The Problem with my MCMC Model
Today, I took a look back at the Markov Chain Monte Carlo (MCMC) I made for my mathematics capstone project in college (Math 97). By looking at the final results, there were clearly things that went wrong, such as horrible teams somehow finding ways to be the predicted first place winners of the division. It may be very likely that my MCMC is implemented incorrectly, but for a second, let’s assume that I did it correctly.1
As a brief synopsis, the model I used on the AUDL data is a MCMC chain between a gamma distributed prior which describes offensive and defensive strength and a poisson likelihood function which describes the goal-scoring process. As a result, we get a gamma posterior distribution. We start with initial offensive and defensive strength parameters as well as data collected from the AUDL 2017 season on goals scored (offense) and goals allowed (defense). As priors, we set an uninformative alpha-parameter, which means there is no concentration around the mean. The prior mean, mu, is set as the mean of total points.
Now we come to the question of why the model failed for certain divisions. I will take a closer look at comparing the actual results of the midwest and west divisions to the predicted results of those divisions.

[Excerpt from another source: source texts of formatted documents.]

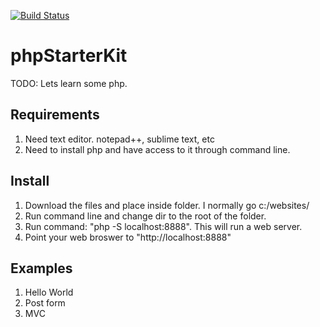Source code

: [![Build Status](https://travis-ci.org/Brutnus/phpStarterKit.svg?branch=master)](https://travis-ci.org/Brutnus/phpStarterKit)

# phpStarterKit

TODO: Lets learn some php.

## Requirements

1. Need text editor. notepad++, sublime text, etc
2. Need to install php and have access to it through command line.

## Install

1. Download the files and place inside folder. I normally go c:/websites/<foldername>
2. Run command line and change dir to the root of the folder.
3. Run command: "php -S localhost:8888". This will run a web server.
4. Point your web broswer to "http://localhost:8888"

## Examples

1. Hello World
2. Post form
3. MVC




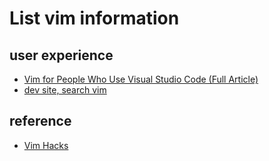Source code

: # List vim information

## user experience
  * [Vim for People Who Use Visual Studio Code (Full Article)](https://dev.to/darthostrich/vim-for-people-who-use-visual-studio-code-full-article-1j1c)
  * [dev site, search vim](https://dev.to/search?q=vim)

## reference
  * [Vim Hacks](https://www.slideshare.net/c9s/vim-hacks/239)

Figure 1: Offensive and defensive strength of teams in the midwest and west divisions compared to their actual results.
West
First, we look at the point differentials. The point differentials were all pretty close together for the top 4 teams, so that would’ve made it hard for the algorithm to properly predict the exact ranks of each team. In other words, the top 4 teams seem to be evenly matched across their games played: scoring between 346-421 points and allowing 324-404 points. These ranges are drastic due to the differences in numbers of games played, which we account for in the algorithm. However, even though we account for this, the defensive strengths are still not quite right. According to the algorithm, Vancouver Riptide has a better defensive strength than that of San Fransisco FlameThrowers, despite being the worst team in the division. This is because Vancouver played fewer games than San Fransisco (3 games less). If they played the same number of games, then I would imagine Vancouver’s pts against would be way higher than San Fransisco’s pts against, thus worsening the defensive strength of Vancouver.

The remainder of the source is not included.